Monica Converse | Polk City, Iowa

Tell us about a time you were fearless.

After much soul-searching in 2020, I took action toward pivoting from a stable career as an engineer to working for an entrepreneur to grow her professional coaching business. It was a huge risk, but I am so grateful I did it as I am much happier doing something I am passionate about and working for an amazing boss who has the same values as me. Passions and values are everything – if those are not in alignment, you will never find satisfaction.

How have you found confidence? How can we help others be confident?
I have found confidence in telling myself everything will be OK. I now catch myself when I start my negative self-talk and try to change the script in my head and remind myself that I am a talented and capable human being who pours her heart into everything she does, and it will be OK. I also collaborate with others along the way to gain support and accomplish more than I ever could on my own.

If we can all just help each other more and focus on the good instead of our shortcomings, we can all be more productive and effective professionals and human beings. You need to think beyond yourself to stay centered. One way I do this is to prioritize time to give back to my community. It keeps me grounded, and you gain a lot of supporters and advocates through the process!

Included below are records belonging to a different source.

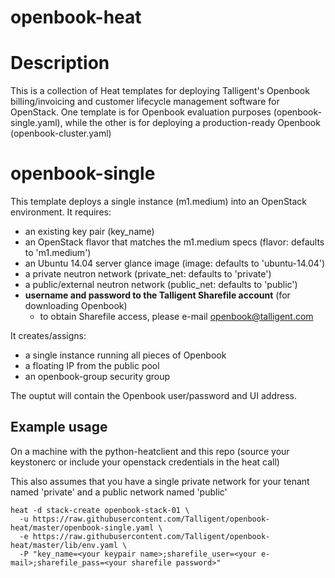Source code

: # openbook-heat

Description
===========
This is a collection of Heat templates for deploying Talligent's Openbook
billing/invoicing and customer lifecycle management software for OpenStack.
One template is for Openbook evaluation purposes (openbook-single.yaml),
while the other is for deploying a production-ready Openbook (openbook-cluster.yaml)

openbook-single
===============
This template deploys a single instance (m1.medium) into an OpenStack
environment.  It requires:
* an existing key pair (key_name)
* an OpenStack flavor that matches the m1.medium specs (flavor: defaults to 'm1.medium')
* an Ubuntu 14.04 server glance image (image: defaults to 'ubuntu-14.04')
* a private neutron network (private_net: defaults to 'private')
* a public/external neutron network (public_net: defaults to 'public')
* **username and password to the Talligent Sharefile account** (for downloading Openbook)
  * to obtain Sharefile access, please e-mail openbook@talligent.com

It creates/assigns:
* a single instance running all pieces of Openbook
* a floating IP from the public pool
* an openbook-group security group

The ouptut will contain the Openbook user/password and UI address.

Example usage
-------------
On a machine with the python-heatclient and this repo (source your keystonerc or include your openstack credentials in the heat call)

This also assumes that you have a single private network for your tenant named 'private' and a public network named 'public'
```
heat -d stack-create openbook-stack-01 \
  -u https://raw.githubusercontent.com/Talligent/openbook-heat/master/openbook-single.yaml \
  -e https://raw.githubusercontent.com/Talligent/openbook-heat/master/lib/env.yaml \
  -P "key_name=<your keypair name>;sharefile_user=<your e-mail>;sharefile_pass=<your sharefile password>"
```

What does it mean to be a leader? What can leaders do to focus on women's and gender issues?
Being a leader is being confident in knowing who you are and what your purpose is, and helping others along the way. Leaders need to not only continue the conversation on gender issues, which creates awareness, but also take small actions along the way that can work toward the overwhelming goal of achieving gender equity. Every little thing you can do to make progress helps, and it helps you feel a sense of accomplishment.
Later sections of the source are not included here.